Previous methods of editing the whole image have to learn different translation rules of background and text regions simultaneously.
We propose a novel network by MOdifying Scene Text image at strokE Level (MOSTEL)
- Score: 86.33216648792964
- License: http://arxiv.org/licenses/nonexclusive-distrib/1.0/
- Abstract: Scene text editing (STE) aims to replace text with the desired one while
preserving background and styles of the original text. However, due to the
complicated background textures and various text styles, existing methods fall
short in generating clear and legible edited text images. In this study, we
attribute the poor editing performance to two problems: 1) Implicit decoupling
structure. Previous methods of editing the whole image have to learn different
translation rules of background and text regions simultaneously. 2) Domain gap.

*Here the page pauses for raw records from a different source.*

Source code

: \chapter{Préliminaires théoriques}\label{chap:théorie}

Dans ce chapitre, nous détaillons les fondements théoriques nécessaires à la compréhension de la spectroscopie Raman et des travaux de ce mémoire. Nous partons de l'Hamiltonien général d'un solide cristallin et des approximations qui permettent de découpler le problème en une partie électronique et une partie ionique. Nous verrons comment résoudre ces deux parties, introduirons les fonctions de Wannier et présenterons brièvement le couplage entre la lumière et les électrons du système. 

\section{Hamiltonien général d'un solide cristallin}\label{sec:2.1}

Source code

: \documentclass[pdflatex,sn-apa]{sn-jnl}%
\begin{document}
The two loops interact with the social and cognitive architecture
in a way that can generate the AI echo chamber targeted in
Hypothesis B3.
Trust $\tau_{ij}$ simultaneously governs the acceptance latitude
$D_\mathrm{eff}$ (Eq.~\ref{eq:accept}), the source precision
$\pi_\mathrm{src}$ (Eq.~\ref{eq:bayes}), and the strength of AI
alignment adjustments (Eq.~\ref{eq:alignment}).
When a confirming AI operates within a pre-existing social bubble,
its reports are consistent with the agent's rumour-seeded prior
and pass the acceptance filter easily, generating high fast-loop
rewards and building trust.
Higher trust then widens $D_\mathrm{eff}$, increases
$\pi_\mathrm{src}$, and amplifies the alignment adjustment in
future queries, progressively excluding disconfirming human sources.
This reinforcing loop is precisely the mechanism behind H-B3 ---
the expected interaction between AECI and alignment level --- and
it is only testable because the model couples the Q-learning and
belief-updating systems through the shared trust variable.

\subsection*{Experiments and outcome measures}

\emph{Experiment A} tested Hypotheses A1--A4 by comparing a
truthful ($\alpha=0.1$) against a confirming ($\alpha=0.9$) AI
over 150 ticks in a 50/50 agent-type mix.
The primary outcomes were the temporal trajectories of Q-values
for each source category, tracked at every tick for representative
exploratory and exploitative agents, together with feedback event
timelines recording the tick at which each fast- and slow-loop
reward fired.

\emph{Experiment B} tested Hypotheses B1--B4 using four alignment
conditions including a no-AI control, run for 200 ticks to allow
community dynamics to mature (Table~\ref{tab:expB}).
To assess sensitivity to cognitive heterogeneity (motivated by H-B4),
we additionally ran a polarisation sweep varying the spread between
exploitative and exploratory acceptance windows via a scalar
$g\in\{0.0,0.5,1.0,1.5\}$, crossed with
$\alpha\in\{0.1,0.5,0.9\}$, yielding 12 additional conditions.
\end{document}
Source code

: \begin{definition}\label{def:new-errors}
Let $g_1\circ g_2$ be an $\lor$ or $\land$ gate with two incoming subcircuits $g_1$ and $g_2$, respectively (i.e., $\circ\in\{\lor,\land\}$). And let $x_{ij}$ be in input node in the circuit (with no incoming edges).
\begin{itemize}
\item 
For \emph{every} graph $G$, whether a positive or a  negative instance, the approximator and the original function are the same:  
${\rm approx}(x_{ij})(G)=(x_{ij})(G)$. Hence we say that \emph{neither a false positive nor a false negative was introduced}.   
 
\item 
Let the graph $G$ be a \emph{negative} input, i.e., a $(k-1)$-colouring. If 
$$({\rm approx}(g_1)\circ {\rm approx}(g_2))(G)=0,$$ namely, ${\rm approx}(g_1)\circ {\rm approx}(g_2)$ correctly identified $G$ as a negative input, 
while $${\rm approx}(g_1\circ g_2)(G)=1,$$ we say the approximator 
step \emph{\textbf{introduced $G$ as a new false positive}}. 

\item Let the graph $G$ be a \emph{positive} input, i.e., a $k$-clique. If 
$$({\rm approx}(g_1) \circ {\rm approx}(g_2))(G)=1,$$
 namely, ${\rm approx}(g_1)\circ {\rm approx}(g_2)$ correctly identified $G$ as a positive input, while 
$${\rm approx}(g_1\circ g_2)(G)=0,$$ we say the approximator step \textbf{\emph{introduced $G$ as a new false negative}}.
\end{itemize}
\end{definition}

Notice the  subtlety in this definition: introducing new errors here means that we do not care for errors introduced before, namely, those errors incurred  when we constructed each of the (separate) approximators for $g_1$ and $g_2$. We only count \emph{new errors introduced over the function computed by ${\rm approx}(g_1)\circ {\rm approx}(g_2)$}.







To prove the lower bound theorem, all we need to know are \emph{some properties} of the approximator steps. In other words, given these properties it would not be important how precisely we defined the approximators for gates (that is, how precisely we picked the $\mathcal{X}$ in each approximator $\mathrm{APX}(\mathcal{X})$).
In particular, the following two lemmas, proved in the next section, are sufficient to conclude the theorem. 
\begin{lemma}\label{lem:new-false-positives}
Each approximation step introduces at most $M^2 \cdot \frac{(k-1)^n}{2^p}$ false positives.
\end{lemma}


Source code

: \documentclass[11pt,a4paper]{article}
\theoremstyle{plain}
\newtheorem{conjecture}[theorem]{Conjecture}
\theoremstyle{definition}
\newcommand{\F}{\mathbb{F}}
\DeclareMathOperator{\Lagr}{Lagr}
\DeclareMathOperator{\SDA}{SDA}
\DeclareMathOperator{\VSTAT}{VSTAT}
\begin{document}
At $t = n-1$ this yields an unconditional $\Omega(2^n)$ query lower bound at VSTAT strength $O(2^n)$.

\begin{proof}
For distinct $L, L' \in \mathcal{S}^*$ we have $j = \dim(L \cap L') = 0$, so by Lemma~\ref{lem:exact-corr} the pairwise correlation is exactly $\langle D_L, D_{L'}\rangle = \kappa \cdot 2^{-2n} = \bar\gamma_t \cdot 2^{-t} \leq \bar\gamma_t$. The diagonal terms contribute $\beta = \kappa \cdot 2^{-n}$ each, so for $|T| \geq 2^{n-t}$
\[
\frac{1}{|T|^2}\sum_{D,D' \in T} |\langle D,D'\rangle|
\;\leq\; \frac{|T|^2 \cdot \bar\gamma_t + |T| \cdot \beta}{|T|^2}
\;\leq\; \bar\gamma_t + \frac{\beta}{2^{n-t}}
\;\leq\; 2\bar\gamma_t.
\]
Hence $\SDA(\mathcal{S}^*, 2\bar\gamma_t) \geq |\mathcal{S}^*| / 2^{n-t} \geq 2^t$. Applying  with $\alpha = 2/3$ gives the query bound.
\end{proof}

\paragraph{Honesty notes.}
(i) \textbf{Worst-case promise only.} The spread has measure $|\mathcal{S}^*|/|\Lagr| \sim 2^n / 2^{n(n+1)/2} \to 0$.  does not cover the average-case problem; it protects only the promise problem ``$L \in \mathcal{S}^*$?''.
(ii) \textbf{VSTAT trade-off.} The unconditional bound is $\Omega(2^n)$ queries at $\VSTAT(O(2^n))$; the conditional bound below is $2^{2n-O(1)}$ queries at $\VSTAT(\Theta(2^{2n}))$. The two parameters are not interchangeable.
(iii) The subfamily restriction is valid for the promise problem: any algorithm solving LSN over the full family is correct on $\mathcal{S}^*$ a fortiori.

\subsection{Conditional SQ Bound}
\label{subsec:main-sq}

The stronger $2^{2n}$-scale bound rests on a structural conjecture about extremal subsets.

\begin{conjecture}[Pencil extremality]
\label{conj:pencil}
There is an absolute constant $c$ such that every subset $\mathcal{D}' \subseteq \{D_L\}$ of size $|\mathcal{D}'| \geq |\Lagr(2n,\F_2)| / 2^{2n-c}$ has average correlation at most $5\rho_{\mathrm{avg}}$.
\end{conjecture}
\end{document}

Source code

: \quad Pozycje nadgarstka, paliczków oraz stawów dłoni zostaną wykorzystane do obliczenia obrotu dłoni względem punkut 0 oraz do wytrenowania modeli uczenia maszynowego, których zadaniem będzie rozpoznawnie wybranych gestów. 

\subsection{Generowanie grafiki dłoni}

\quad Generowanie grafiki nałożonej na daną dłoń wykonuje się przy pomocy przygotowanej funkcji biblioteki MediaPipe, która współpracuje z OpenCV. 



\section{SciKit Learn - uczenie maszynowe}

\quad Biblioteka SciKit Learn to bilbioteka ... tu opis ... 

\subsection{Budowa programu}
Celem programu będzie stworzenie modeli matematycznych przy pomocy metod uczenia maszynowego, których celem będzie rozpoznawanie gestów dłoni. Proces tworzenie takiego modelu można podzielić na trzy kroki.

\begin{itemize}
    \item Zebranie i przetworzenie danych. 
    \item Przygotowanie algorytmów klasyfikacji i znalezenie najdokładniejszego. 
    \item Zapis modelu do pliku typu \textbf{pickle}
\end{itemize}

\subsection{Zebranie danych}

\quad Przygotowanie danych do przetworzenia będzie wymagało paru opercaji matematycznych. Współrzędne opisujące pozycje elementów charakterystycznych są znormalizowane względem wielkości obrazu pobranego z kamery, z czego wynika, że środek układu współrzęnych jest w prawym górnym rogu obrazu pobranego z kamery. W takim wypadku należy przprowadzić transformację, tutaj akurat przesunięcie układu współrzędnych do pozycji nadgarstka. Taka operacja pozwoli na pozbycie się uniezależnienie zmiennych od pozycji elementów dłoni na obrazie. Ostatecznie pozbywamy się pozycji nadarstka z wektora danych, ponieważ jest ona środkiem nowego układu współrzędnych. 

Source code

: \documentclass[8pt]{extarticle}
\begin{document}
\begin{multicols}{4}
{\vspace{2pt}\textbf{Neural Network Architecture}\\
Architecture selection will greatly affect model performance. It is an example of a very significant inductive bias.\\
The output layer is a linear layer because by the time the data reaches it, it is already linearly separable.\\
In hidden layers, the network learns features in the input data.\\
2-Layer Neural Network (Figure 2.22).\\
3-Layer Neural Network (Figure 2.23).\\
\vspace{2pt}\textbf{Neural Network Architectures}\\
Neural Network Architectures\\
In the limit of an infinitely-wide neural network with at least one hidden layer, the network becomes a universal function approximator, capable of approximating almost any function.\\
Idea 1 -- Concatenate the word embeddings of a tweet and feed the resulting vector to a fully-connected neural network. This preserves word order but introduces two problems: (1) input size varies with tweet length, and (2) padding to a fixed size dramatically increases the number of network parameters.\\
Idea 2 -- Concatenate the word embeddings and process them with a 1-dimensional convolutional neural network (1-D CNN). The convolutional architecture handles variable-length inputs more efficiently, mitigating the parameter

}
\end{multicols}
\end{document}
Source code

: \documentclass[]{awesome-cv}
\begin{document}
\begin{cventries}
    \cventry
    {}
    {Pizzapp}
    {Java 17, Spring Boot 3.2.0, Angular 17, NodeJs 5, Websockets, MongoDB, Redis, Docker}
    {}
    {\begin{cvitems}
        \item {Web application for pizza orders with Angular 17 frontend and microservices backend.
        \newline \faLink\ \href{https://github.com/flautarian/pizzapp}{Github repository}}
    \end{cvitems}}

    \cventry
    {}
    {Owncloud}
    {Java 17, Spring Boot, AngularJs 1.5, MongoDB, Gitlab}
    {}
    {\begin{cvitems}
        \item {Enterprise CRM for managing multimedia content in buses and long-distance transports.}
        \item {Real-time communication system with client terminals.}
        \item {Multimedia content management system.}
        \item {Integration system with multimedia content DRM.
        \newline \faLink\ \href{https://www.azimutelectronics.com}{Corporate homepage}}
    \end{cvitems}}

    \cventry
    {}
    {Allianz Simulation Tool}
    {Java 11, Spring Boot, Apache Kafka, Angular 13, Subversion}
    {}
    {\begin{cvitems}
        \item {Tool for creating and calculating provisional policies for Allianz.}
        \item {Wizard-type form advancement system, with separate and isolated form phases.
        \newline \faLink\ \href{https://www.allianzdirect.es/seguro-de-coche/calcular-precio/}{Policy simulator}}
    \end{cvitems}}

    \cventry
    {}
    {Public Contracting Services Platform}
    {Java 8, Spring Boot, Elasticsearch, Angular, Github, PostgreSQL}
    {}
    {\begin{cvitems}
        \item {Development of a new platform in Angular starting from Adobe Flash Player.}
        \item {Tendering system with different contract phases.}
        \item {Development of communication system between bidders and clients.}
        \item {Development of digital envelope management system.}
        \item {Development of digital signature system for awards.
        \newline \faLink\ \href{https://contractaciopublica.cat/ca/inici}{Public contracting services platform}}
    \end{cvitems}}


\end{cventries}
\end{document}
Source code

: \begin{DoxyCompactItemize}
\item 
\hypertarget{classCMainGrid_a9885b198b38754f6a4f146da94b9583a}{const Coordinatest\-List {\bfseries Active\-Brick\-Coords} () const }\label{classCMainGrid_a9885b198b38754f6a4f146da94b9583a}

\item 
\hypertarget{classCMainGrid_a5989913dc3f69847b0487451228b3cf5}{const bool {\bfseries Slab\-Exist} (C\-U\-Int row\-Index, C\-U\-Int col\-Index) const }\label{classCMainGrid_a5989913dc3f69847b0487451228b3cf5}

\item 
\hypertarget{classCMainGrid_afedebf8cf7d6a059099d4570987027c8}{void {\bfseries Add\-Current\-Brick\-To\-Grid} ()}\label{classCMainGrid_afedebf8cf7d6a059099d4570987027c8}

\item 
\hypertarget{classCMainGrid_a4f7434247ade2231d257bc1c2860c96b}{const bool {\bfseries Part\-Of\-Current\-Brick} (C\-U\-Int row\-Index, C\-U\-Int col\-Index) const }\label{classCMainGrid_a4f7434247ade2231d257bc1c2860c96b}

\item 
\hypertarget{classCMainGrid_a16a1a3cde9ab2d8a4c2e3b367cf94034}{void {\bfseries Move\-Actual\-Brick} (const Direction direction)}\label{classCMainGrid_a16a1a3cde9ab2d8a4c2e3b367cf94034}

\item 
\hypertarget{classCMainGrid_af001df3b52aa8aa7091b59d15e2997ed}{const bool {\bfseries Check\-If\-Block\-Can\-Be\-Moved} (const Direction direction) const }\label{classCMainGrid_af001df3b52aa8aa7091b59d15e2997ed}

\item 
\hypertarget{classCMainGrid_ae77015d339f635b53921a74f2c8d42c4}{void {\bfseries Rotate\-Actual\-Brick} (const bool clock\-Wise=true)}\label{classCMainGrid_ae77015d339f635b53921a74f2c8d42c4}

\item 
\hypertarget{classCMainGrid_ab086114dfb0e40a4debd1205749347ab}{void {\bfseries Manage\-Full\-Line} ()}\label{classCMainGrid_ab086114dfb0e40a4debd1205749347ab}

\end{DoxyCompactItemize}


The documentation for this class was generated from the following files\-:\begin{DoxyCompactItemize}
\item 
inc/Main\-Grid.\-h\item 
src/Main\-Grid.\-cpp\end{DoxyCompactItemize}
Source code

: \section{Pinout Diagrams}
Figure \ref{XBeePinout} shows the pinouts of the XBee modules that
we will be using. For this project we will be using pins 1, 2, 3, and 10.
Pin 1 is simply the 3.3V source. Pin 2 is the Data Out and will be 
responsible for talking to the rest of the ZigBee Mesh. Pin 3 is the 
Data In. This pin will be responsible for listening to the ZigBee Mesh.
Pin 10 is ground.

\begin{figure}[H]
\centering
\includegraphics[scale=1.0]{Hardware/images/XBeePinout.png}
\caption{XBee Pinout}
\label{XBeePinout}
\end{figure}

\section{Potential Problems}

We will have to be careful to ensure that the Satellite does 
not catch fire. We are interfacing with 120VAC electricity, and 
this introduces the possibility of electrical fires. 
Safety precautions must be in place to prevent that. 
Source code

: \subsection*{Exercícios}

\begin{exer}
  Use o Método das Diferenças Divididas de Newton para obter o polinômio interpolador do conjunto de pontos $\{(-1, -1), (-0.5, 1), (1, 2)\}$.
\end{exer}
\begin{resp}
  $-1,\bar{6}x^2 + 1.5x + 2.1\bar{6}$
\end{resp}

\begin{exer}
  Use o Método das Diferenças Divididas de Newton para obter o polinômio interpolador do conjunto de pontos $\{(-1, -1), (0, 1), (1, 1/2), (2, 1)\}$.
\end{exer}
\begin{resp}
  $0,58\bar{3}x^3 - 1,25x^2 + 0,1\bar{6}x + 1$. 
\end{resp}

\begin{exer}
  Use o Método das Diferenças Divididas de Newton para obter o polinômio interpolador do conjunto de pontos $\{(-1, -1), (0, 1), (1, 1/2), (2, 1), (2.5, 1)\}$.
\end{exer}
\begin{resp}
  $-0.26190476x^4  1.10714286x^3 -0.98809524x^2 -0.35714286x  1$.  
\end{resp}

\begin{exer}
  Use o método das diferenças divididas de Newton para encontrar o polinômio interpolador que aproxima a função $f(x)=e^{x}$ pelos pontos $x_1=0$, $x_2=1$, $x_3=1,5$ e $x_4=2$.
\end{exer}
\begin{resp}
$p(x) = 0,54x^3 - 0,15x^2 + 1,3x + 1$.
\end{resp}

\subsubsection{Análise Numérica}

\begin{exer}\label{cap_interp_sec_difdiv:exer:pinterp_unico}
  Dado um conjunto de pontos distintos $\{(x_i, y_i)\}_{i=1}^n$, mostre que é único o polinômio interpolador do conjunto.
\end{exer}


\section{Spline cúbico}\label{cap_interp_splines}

Due to the lack of edited real scene text images, the network can only be well
trained on synthetic pairs and performs poorly on real-world images. To handle
the above problems, we propose a novel network by MOdifying Scene Text image at
strokE Level (MOSTEL). Firstly, we generate stroke guidance maps to explicitly
indicate regions to be edited. Different from the implicit one by directly
modifying all the pixels at image level, such explicit instructions filter out
the distractions from background and guide the network to focus on editing
rules of text regions. Secondly, we propose a Semi-supervised Hybrid Learning
to train the network with both labeled synthetic images and unpaired real scene
text images. Thus, the STE model is adapted to real-world datasets
distributions. Moreover, two new datasets (Tamper-Syn2k and Tamper-Scene) are
proposed to fill the blank of public evaluation datasets. Extensive experiments
demonstrate that our MOSTEL outperforms previous methods both qualitatively and
quantitatively. Datasets and code will be available at
https://github.com/qqqyd/MOSTEL.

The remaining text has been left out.